For most of the last decade, though, OneUnited has been a Boston bank in name only. Federal banking regulators have repeatedly questioned OneUnited’s meager Boston loan book. The one fig leaf that kept regulators at bay was OneUnited’s willingness to do business with churches and other social-service organizations; take that away, and what’s left is a bank that was saved from insolvency even though it has long lacked any significant investments in low-income and minority communities.
“Very poor.’’ “Quite low.’’ “A significant concern.’’ Those are three assessments of OneUnited’s Boston-area lending book, lifted from three separate reports by FDIC examiners on the bank’s compliance with the Community Reinvestment Act. Those three exams cover nearly a decade of lending. They span two recessions and a housing boom. And they are uniformly, unsparingly critical of OneUnited’s banking activity in Boston.
The Community Reinvestment Act requires banks to serve low- and moderate-income borrowers in communities where the banks do business. It was passed in 1977 to combat so-called redlining; banks that took deposits in poor urban neighborhoods had to make loans there, too. CRA compliance shouldn’t even be in question for OneUnited, the nation’s largest black-owned bank, which name-checks the civil rights movement on its website. But the reports on OneUnited depict a bank that’s all but refusing to do business in Boston and Miami, two of its three core markets.
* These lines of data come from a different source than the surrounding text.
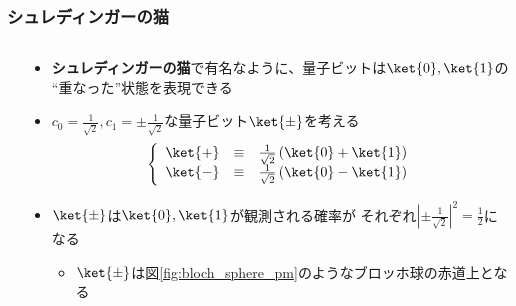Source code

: \begin{frame}
  \frametitle{シュレディンガーの猫}

  \begin{columns}
    \begin{column}{0.4\textwidth}
    \end{column}
    \begin{column}{0.6\textwidth}
      \begin{itemize}
        \item<+-> \textbf{シュレディンガーの猫}で有名なように、量子ビットは$\ket{0}, \ket{1}$の
        ``重なった''状態を表現できる

        \item<+-> $c_0 = \frac{1}{\sqrt{2}}, c_1 = \pm\frac{1}{\sqrt{2}}$な量子ビット$\ket{\pm}$を考える
        \begin{align*}
          \left\{\begin{array}{lcl}
            \ket{+} &\equiv& \frac{1}{\sqrt{2}}\left(\ket{0} + \ket{1}\right) \\
            \ket{-} &\equiv& \frac{1}{\sqrt{2}}\left(\ket{0} - \ket{1}\right)
          \end{array}\right.
        \end{align*}

        \item<+-> $\ket{\pm}$は$\ket{0}, \ket{1}$が観測される確率が
        それぞれ$\left|\pm\frac{1}{\sqrt{2}}\right|^2 = \frac{1}{2}$になる
        \begin{itemize}
          \item $\ket{\pm}$は図\ref{fig:bloch_sphere_pm}のようなブロッホ球の赤道上となる
        \end{itemize}
      \end{itemize}
    \end{column}
  \end{columns}
\end{frame}

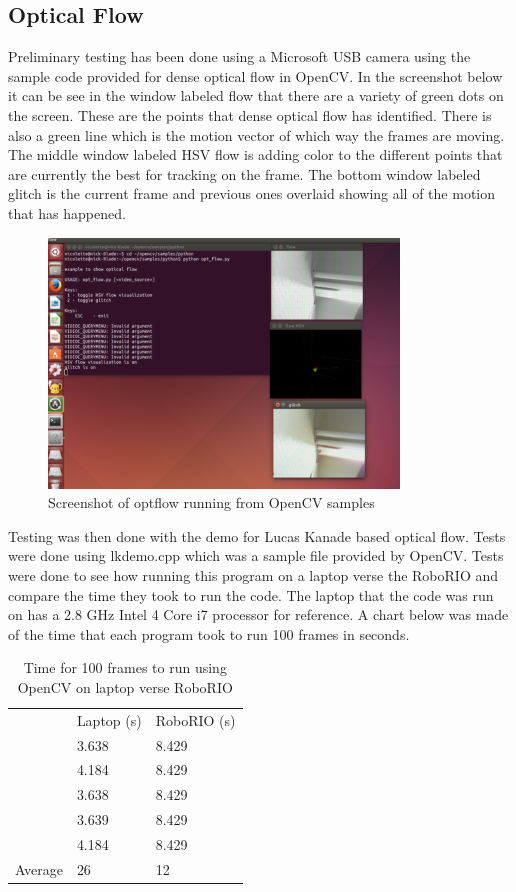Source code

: \documentclass{article}
\begin{document}
	\subsection{Optical Flow}
    Preliminary testing has been done using a Microsoft USB camera using the sample code provided for dense optical flow in OpenCV. In the screenshot below it can be see in the window labeled flow that there are a variety of green dots on the screen. These are the points that dense optical flow has identified. There is also a green line which is the motion vector of which way the frames are moving. The middle window labeled HSV flow is adding color to the different points that are currently the best for tracking on the frame. The bottom window labeled glitch is the current frame and previous ones overlaid showing all of the motion that has happened.
      \begin{figure}[H]
        \centering
        \includegraphics[scale=0.75]{./images/optflow.png}
        \caption{Screenshot of optflow running from OpenCV samples}
        \label{fig:opt_flow}
      \end{figure}
	Testing was then done with the demo for Lucas Kanade based optical flow. Tests were done using lkdemo.cpp which was a sample file provided by OpenCV. Tests were done to see how running this program on a laptop verse the RoboRIO and compare the time they took to run the code. The laptop that the code was run on has a 2.8 GHz Intel 4 Core i7 processor for reference. A chart below was made of the time that each program took to run 100 frames in seconds.
     \begin{table}[H]
     	\centering
        \label{table:optical_flow_benchmark}
        \begin{tabular}{l|l|l|}
          \cline{2-3}
          & Laptop (s) & RoboRIO (s) \\
          \cline{2-3}
          & 3.638 & 8.429 \\
          & 4.184 & 8.429\\
          & 3.638 & 8.429 \\
          & 3.639 & 8.429 \\
          & 4.184 & 8.429 \\
          \hline
          \multicolumn{1}{|l|}{Average} & 26 & 12 \\
          \hline
        \end{tabular}
        \caption{Time for 100 frames to run using OpenCV on laptop verse RoboRIO}
      \end{table}
\end{document}

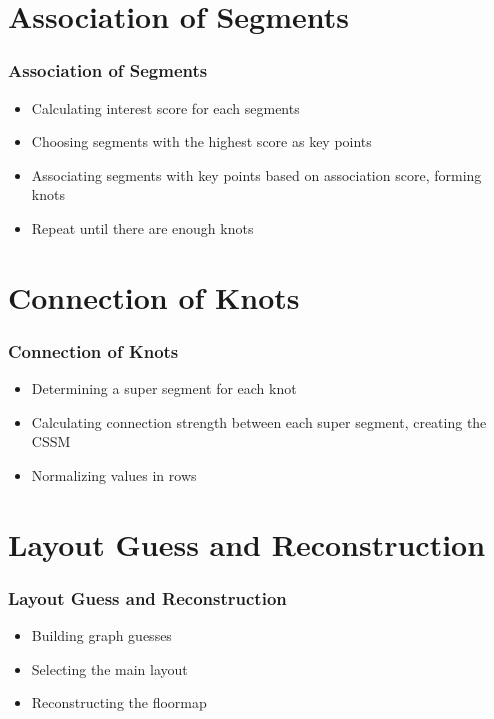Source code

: \documentclass{beamer}
\begin{document}
\section{Association of Segments}
\begin{frame}
\frametitle{Association of Segments}
\begin{itemize}
    \item Calculating interest score for each segments
    \item Choosing segments with the highest score as key points
    \item Associating segments with key points based on association score, forming knots
    \item Repeat until there are enough knots
\end{itemize}
\end{frame}

\section{Connection of Knots}
\begin{frame}
\frametitle{Connection of Knots}
\begin{itemize}
    \item Determining a super segment for each knot
    \item Calculating connection strength between each super segment, creating the CSSM
    \item Normalizing values in rows
\end{itemize}
\end{frame}

\section{Layout Guess and Reconstruction}
\begin{frame}
\frametitle{Layout Guess and Reconstruction}
\begin{itemize}
    \item Building graph guesses
    \item Selecting the main layout
    \item Reconstructing the floormap
\end{itemize}
\end{frame}
\end{document}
Suffolk County deed records show that OneUnited has made just three loans tied to a Boston real estate purchase since the beginning of 2005. None of the properties appears to be owner-occupied. The bank wrote mortgages on a Charlestown condo and a Roxbury triple-decker in 2005, and it financed the purchase of a Dorchester apartment building in 2008. Throw in a couple of mortgage refinancings and those now-infamous loans to the Charles Street AME, and that’s the extent of OneUnited’s Massachusetts portfolio.
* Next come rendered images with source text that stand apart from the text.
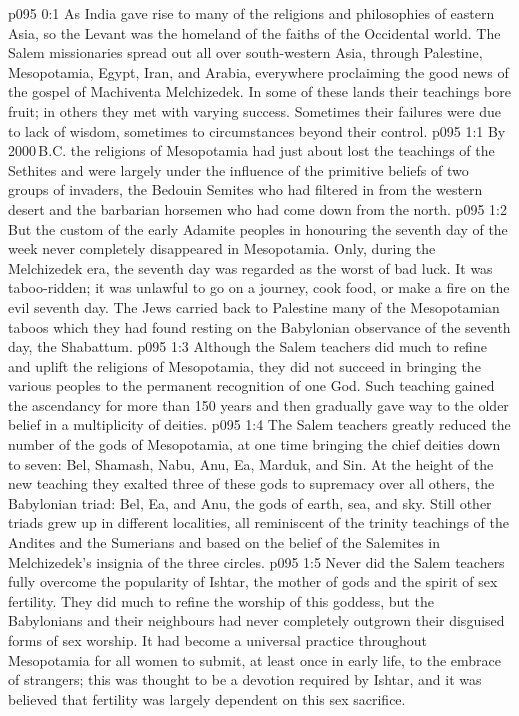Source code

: \author{Melchizedek}
\vs p095 0:1 As India gave rise to many of the religions and philosophies of eastern Asia, so the Levant was the homeland of the faiths of the Occidental world. The Salem missionaries spread out all over south\hyp{}western Asia, through Palestine, Mesopotamia, Egypt, Iran, and Arabia, everywhere proclaiming the good news of the gospel of Machiventa Melchizedek. In some of these lands their teachings bore fruit; in others they met with varying success. Sometimes their failures were due to lack of wisdom, sometimes to circumstances beyond their control.
\vs p095 1:1 By 2000\,B.C. the religions of Mesopotamia had just about lost the teachings of the Sethites and were largely under the influence of the primitive beliefs of two groups of invaders, the Bedouin Semites who had filtered in from the western desert and the barbarian horsemen who had come down from the north.
\vs p095 1:2 But the custom of the early Adamite peoples in honouring the seventh day of the week never completely disappeared in Mesopotamia. Only, during the Melchizedek era, the seventh day was regarded as the worst of bad luck. It was taboo\hyp{}ridden; it was unlawful to go on a journey, cook food, or make a fire on the evil seventh day. The Jews carried back to Palestine many of the Mesopotamian taboos which they had found resting on the Babylonian observance of the seventh day, the Shabattum.
\vs p095 1:3 Although the Salem teachers did much to refine and uplift the religions of Mesopotamia, they did not succeed in bringing the various peoples to the permanent recognition of one God. Such teaching gained the ascendancy for more than 150 years and then gradually gave way to the older belief in a multiplicity of deities.
\vs p095 1:4 The Salem teachers greatly reduced the number of the gods of Mesopotamia, at one time bringing the chief deities down to seven: Bel, Shamash, Nabu, Anu, Ea, Marduk, and Sin. At the height of the new teaching they exalted three of these gods to supremacy over all others, the Babylonian triad: Bel, Ea, and Anu, the gods of earth, sea, and sky. Still other triads grew up in different localities, all reminiscent of the trinity teachings of the Andites and the Sumerians and based on the belief of the Salemites in Melchizedek’s insignia of the three circles.
\vs p095 1:5 Never did the Salem teachers fully overcome the popularity of Ishtar, the mother of gods and the spirit of sex fertility. They did much to refine the worship of this goddess, but the Babylonians and their neighbours had never completely outgrown their disguised forms of sex worship. It had become a universal practice throughout Mesopotamia for all women to submit, at least once in early life, to the embrace of strangers; this was thought to be a devotion required by Ishtar, and it was believed that fertility was largely dependent on this sex sacrifice.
In 2008, when the country’s financial system was unraveling, banks financed nearly 10,000 loans to Massachusetts borrowers in low- and moderate-income neighborhoods. But OneUnited owned only two of those 10,000. In 2009, local loan volume to low- and moderate-income areas rose above 11,600, but OneUnited didn’t make a single one of them.
The bank’s failure to lend in Boston wasn’t an unusual departure; it’s a longstanding pattern.
In their most recent report on the bank, FDIC examiners marveled at OneUnited’s “minimally staffed’’ lending department, and made a point of saying that tough economic conditions and a cash crunch at the bank did not “fully explain, or justify, the bank’s failure’’ to meet basic CRA standards. The bulk of OneUnited’s lending business is concentrated around Los Angeles. But even when those mortgages are lumped in with OneUnited’s business back east, its loan book is far lighter than it should be, given the bank’s size. This criticism spans a decade. The bank’s lack of lending activity wasn’t a recession-driven departure; it’s a longstanding pattern.
This makes the favorable terms of OneUnited’s federal bailout especially hard to justify. The Treasury didn’t demand stock warrants from community development banks like OneUnited, meaning the Treasury didn’t dilute OneUnited executives’ own stakes in the bank.
OneUnited also has no legal obligation to make interest payments on its bailout money. The Treasury’s running tally of OneUnited’s interest bill - it now stands at $1.8 million, after a skipped payment last month - is illusory. In reality, the bank is sitting on $12 million in free taxpayer money. It got this free money because policymakers in Washington bought into OneUnited’s mythology - of a bank pumping credit into communities other lenders wouldn’t touch. But a myth is all it was.Paul McMorrow is an associate editor at CommonWealth magazine. His column appears regularly in the Globe.